#### Data

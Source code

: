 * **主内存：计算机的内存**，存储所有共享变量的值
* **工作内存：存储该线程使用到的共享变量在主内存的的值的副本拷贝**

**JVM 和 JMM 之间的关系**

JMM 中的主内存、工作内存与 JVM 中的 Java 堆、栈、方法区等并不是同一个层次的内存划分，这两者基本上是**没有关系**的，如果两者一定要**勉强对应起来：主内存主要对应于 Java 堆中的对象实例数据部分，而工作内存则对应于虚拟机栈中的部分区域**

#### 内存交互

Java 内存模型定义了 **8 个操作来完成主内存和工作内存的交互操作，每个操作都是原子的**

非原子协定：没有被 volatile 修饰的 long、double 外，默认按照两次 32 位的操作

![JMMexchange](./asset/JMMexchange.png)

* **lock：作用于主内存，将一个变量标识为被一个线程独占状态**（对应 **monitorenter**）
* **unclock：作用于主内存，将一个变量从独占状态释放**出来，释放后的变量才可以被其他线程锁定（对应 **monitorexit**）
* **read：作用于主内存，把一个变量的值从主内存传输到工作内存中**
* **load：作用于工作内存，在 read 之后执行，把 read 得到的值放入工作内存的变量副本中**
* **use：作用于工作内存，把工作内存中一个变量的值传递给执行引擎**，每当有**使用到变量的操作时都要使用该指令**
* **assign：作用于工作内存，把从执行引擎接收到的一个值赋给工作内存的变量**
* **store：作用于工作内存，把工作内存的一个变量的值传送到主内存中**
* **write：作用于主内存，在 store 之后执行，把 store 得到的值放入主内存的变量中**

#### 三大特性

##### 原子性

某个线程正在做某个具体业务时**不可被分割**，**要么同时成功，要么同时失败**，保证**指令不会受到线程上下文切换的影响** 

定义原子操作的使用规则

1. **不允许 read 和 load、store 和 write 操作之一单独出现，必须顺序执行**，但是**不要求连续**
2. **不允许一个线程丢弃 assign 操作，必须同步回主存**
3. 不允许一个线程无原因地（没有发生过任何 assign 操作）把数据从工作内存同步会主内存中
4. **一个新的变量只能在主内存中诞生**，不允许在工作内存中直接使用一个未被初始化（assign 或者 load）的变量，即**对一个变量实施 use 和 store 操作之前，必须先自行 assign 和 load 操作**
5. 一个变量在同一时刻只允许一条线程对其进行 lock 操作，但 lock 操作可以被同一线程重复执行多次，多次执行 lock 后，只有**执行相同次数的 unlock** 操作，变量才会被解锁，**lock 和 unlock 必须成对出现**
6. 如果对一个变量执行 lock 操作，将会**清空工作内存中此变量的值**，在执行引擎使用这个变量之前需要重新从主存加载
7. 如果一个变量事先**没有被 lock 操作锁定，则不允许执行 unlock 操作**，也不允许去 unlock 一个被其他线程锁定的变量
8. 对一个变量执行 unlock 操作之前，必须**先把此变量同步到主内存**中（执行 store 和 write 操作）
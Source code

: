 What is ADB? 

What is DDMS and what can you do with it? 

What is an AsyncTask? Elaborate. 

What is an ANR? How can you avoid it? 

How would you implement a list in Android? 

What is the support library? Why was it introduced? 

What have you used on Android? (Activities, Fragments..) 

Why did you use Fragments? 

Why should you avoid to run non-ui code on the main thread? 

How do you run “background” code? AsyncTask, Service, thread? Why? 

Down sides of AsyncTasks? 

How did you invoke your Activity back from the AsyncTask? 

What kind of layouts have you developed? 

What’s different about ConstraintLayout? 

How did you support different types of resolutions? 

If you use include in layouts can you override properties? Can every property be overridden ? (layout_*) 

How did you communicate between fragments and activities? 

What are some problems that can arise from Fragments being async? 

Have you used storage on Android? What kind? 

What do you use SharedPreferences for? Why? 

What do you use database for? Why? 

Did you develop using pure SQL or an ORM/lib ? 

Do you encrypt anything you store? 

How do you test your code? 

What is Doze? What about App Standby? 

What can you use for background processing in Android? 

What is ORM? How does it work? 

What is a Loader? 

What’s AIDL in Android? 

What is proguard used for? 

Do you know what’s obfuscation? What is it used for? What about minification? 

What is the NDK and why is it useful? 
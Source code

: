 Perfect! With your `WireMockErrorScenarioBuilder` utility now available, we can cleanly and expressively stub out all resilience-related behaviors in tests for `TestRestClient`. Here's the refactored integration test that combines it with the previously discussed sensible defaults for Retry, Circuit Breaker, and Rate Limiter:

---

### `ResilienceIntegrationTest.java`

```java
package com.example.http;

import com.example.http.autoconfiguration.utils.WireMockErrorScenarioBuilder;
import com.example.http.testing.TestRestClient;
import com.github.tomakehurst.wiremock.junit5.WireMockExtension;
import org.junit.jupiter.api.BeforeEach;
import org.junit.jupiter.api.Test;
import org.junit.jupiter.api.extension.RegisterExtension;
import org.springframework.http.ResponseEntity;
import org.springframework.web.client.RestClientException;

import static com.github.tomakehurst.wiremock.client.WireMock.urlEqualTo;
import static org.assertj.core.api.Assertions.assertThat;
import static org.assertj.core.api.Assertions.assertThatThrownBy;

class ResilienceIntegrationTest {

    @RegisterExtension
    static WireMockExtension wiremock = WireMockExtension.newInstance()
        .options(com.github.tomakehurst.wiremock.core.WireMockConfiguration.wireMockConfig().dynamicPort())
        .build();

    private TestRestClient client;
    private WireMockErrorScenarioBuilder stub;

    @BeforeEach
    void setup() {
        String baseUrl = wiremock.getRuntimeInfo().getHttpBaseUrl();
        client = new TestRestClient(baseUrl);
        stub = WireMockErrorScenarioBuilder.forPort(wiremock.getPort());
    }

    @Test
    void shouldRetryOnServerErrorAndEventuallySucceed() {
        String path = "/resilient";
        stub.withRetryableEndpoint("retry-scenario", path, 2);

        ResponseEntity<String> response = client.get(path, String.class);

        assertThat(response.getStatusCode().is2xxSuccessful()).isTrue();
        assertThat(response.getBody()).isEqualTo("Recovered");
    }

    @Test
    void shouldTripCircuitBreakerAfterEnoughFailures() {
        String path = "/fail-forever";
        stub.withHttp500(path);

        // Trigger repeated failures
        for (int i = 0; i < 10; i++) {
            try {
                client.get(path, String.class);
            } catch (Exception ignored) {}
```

########

▸ **Your instructions**: Write the records out in full, exactly as they read above.

▸ **Task solution**:
Source code

: * **主内存：计算机的内存**，存储所有共享变量的值
* **工作内存：存储该线程使用到的共享变量在主内存的的值的副本拷贝**

**JVM 和 JMM 之间的关系**

JMM 中的主内存、工作内存与 JVM 中的 Java 堆、栈、方法区等并不是同一个层次的内存划分，这两者基本上是**没有关系**的，如果两者一定要**勉强对应起来：主内存主要对应于 Java 堆中的对象实例数据部分，而工作内存则对应于虚拟机栈中的部分区域**

#### 内存交互

Java 内存模型定义了 **8 个操作来完成主内存和工作内存的交互操作，每个操作都是原子的**

非原子协定：没有被 volatile 修饰的 long、double 外，默认按照两次 32 位的操作

![JMMexchange](./asset/JMMexchange.png)

* **lock：作用于主内存，将一个变量标识为被一个线程独占状态**（对应 **monitorenter**）
* **unclock：作用于主内存，将一个变量从独占状态释放**出来，释放后的变量才可以被其他线程锁定（对应 **monitorexit**）
* **read：作用于主内存，把一个变量的值从主内存传输到工作内存中**
* **load：作用于工作内存，在 read 之后执行，把 read 得到的值放入工作内存的变量副本中**
* **use：作用于工作内存，把工作内存中一个变量的值传递给执行引擎**，每当有**使用到变量的操作时都要使用该指令**
* **assign：作用于工作内存，把从执行引擎接收到的一个值赋给工作内存的变量**
* **store：作用于工作内存，把工作内存的一个变量的值传送到主内存中**
* **write：作用于主内存，在 store 之后执行，把 store 得到的值放入主内存的变量中**

#### 三大特性

##### 原子性

某个线程正在做某个具体业务时**不可被分割**，**要么同时成功，要么同时失败**，保证**指令不会受到线程上下文切换的影响** 

定义原子操作的使用规则

1. **不允许 read 和 load、store 和 write 操作之一单独出现，必须顺序执行**，但是**不要求连续**
2. **不允许一个线程丢弃 assign 操作，必须同步回主存**
3. 不允许一个线程无原因地（没有发生过任何 assign 操作）把数据从工作内存同步会主内存中
4. **一个新的变量只能在主内存中诞生**，不允许在工作内存中直接使用一个未被初始化（assign 或者 load）的变量，即**对一个变量实施 use 和 store 操作之前，必须先自行 assign 和 load 操作**
5. 一个变量在同一时刻只允许一条线程对其进行 lock 操作，但 lock 操作可以被同一线程重复执行多次，多次执行 lock 后，只有**执行相同次数的 unlock** 操作，变量才会被解锁，**lock 和 unlock 必须成对出现**
6. 如果对一个变量执行 lock 操作，将会**清空工作内存中此变量的值**，在执行引擎使用这个变量之前需要重新从主存加载
7. 如果一个变量事先**没有被 lock 操作锁定，则不允许执行 unlock 操作**，也不允许去 unlock 一个被其他线程锁定的变量
8. 对一个变量执行 unlock 操作之前，必须**先把此变量同步到主内存**中（执行 store 和 write 操作）
Source code

: What is ADB? 

What is DDMS and what can you do with it? 

What is an AsyncTask? Elaborate. 

What is an ANR? How can you avoid it? 

How would you implement a list in Android? 

What is the support library? Why was it introduced? 

What have you used on Android? (Activities, Fragments..) 

Why did you use Fragments? 

Why should you avoid to run non-ui code on the main thread? 

How do you run “background” code? AsyncTask, Service, thread? Why? 

Down sides of AsyncTasks? 

How did you invoke your Activity back from the AsyncTask? 

What kind of layouts have you developed? 

What’s different about ConstraintLayout? 

How did you support different types of resolutions? 

If you use include in layouts can you override properties? Can every property be overridden ? (layout_*) 

How did you communicate between fragments and activities? 

What are some problems that can arise from Fragments being async? 

Have you used storage on Android? What kind? 

What do you use SharedPreferences for? Why? 

What do you use database for? Why? 

Did you develop using pure SQL or an ORM/lib ? 

Do you encrypt anything you store? 

How do you test your code? 

What is Doze? What about App Standby? 

What can you use for background processing in Android? 

What is ORM? How does it work? 

What is a Loader? 

What’s AIDL in Android? 

What is proguard used for? 

Do you know what’s obfuscation? What is it used for? What about minification? 

What is the NDK and why is it useful? 
Source code

: Perfect! With your `WireMockErrorScenarioBuilder` utility now available, we can cleanly and expressively stub out all resilience-related behaviors in tests for `TestRestClient`. Here's the refactored integration test that combines it with the previously discussed sensible defaults for Retry, Circuit Breaker, and Rate Limiter:

---

### `ResilienceIntegrationTest.java`

```java
package com.example.http;

import com.example.http.autoconfiguration.utils.WireMockErrorScenarioBuilder;
import com.example.http.testing.TestRestClient;
import com.github.tomakehurst.wiremock.junit5.WireMockExtension;
import org.junit.jupiter.api.BeforeEach;
import org.junit.jupiter.api.Test;
import org.junit.jupiter.api.extension.RegisterExtension;
import org.springframework.http.ResponseEntity;
import org.springframework.web.client.RestClientException;

import static com.github.tomakehurst.wiremock.client.WireMock.urlEqualTo;
import static org.assertj.core.api.Assertions.assertThat;
import static org.assertj.core.api.Assertions.assertThatThrownBy;

class ResilienceIntegrationTest {

    @RegisterExtension
    static WireMockExtension wiremock = WireMockExtension.newInstance()
        .options(com.github.tomakehurst.wiremock.core.WireMockConfiguration.wireMockConfig().dynamicPort())
        .build();

    private TestRestClient client;
    private WireMockErrorScenarioBuilder stub;

    @BeforeEach
    void setup() {
        String baseUrl = wiremock.getRuntimeInfo().getHttpBaseUrl();
        client = new TestRestClient(baseUrl);
        stub = WireMockErrorScenarioBuilder.forPort(wiremock.getPort());
    }

    @Test
    void shouldRetryOnServerErrorAndEventuallySucceed() {
        String path = "/resilient";
        stub.withRetryableEndpoint("retry-scenario", path, 2);

        ResponseEntity<String> response = client.get(path, String.class);

        assertThat(response.getStatusCode().is2xxSuccessful()).isTrue();
        assertThat(response.getBody()).isEqualTo("Recovered");
    }

    @Test
    void shouldTripCircuitBreakerAfterEnoughFailures() {
        String path = "/fail-forever";
        stub.withHttp500(path);

        // Trigger repeated failures
        for (int i = 0; i < 10; i++) {
            try {
                client.get(path, String.class);
            } catch (Exception ignored) {}
```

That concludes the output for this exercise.